The reply should contain only the lines from the start of the records through the line with "- BestAvailableRule 会先过滤掉由于多次访问故障而处于断路器跳闸状态的服务，然后选择一个并发量最小的服务", reproduced verbatim and without pictures.

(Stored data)
- - -
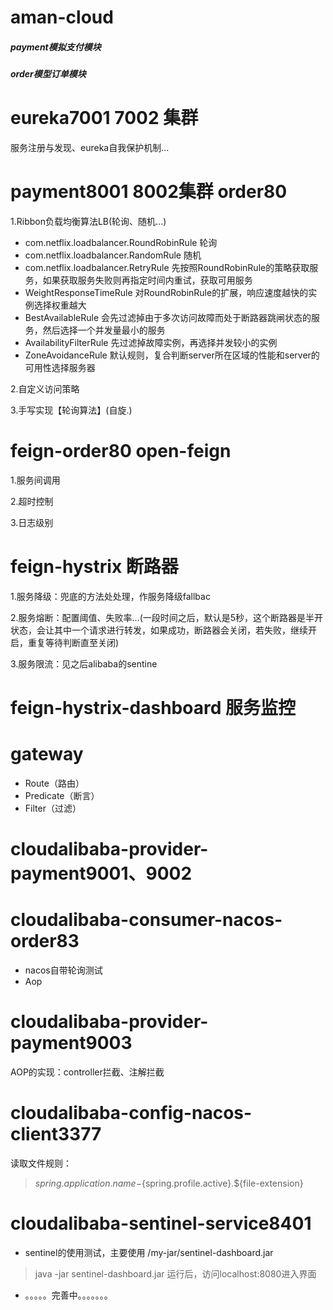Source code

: # aman-cloud

##### payment模拟支付模块
##### order模型订单模块

# eureka7001 7002 集群
服务注册与发现、eureka自我保护机制...

# payment8001 8002集群 order80
1.Ribbon负载均衡算法LB(轮询、随机...)
 - com.netflix.loadbalancer.RoundRobinRule 轮询
 - com.netflix.loadbalancer.RandomRule 随机
 - com.netflix.loadbalancer.RetryRule 先按照RoundRobinRule的策略获取服务，如果获取服务失败则再指定时间内重试，获取可用服务
 - WeightResponseTimeRule 对RoundRobinRule的扩展，响应速度越快的实例选择权重越大
 - BestAvailableRule 会先过滤掉由于多次访问故障而处于断路器跳闸状态的服务，然后选择一个并发量最小的服务
 - AvailabilityFilterRule 先过滤掉故障实例，再选择并发较小的实例
 - ZoneAvoidanceRule 默认规则，复合判断server所在区域的性能和server的可用性选择服务器

2.自定义访问策略

3.手写实现【轮询算法】(自旋.)


# feign-order80 open-feign
1.服务间调用

2.超时控制

3.日志级别
# feign-hystrix 断路器

1.服务降级：兜底的方法处处理，作服务降级fallbac

2.服务熔断：配置阈值、失败率...(一段时间之后，默认是5秒，这个断路器是半开状态，会让其中一个请求进行转发，如果成功，断路器会关闭，若失败，继续开启，重复等待判断直至关闭)

3.服务限流：见之后alibaba的sentine


# feign-hystrix-dashboard 服务监控

# gateway 
* Route（路由）
* Predicate（断言）
* Filter（过滤）


# cloudalibaba-provider-payment9001、9002
# cloudalibaba-consumer-nacos-order83
* nacos自带轮询测试
* Aop

# cloudalibaba-provider-payment9003
AOP的实现：controller拦截、注解拦截

# cloudalibaba-config-nacos-client3377
读取文件规则：
> ${spring.application.name}-${spring.profile.active}.${file-extension}

# cloudalibaba-sentinel-service8401
* sentinel的使用测试，主要使用 /my-jar/sentinel-dashboard.jar
> java -jar sentinel-dashboard.jar 
>  运行后，访问localhost:8080进入界面

* 。。。。。完善中。。。。。。。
- - -
# WORKED SOLUTION
Source code

: # aman-cloud

##### payment模拟支付模块
##### order模型订单模块

# eureka7001 7002 集群
服务注册与发现、eureka自我保护机制...

# payment8001 8002集群 order80
1.Ribbon负载均衡算法LB(轮询、随机...)
 - com.netflix.loadbalancer.RoundRobinRule 轮询
 - com.netflix.loadbalancer.RandomRule 随机
 - com.netflix.loadbalancer.RetryRule 先按照RoundRobinRule的策略获取服务，如果获取服务失败则再指定时间内重试，获取可用服务
 - WeightResponseTimeRule 对RoundRobinRule的扩展，响应速度越快的实例选择权重越大
 - BestAvailableRule 会先过滤掉由于多次访问故障而处于断路器跳闸状态的服务，然后选择一个并发量最小的服务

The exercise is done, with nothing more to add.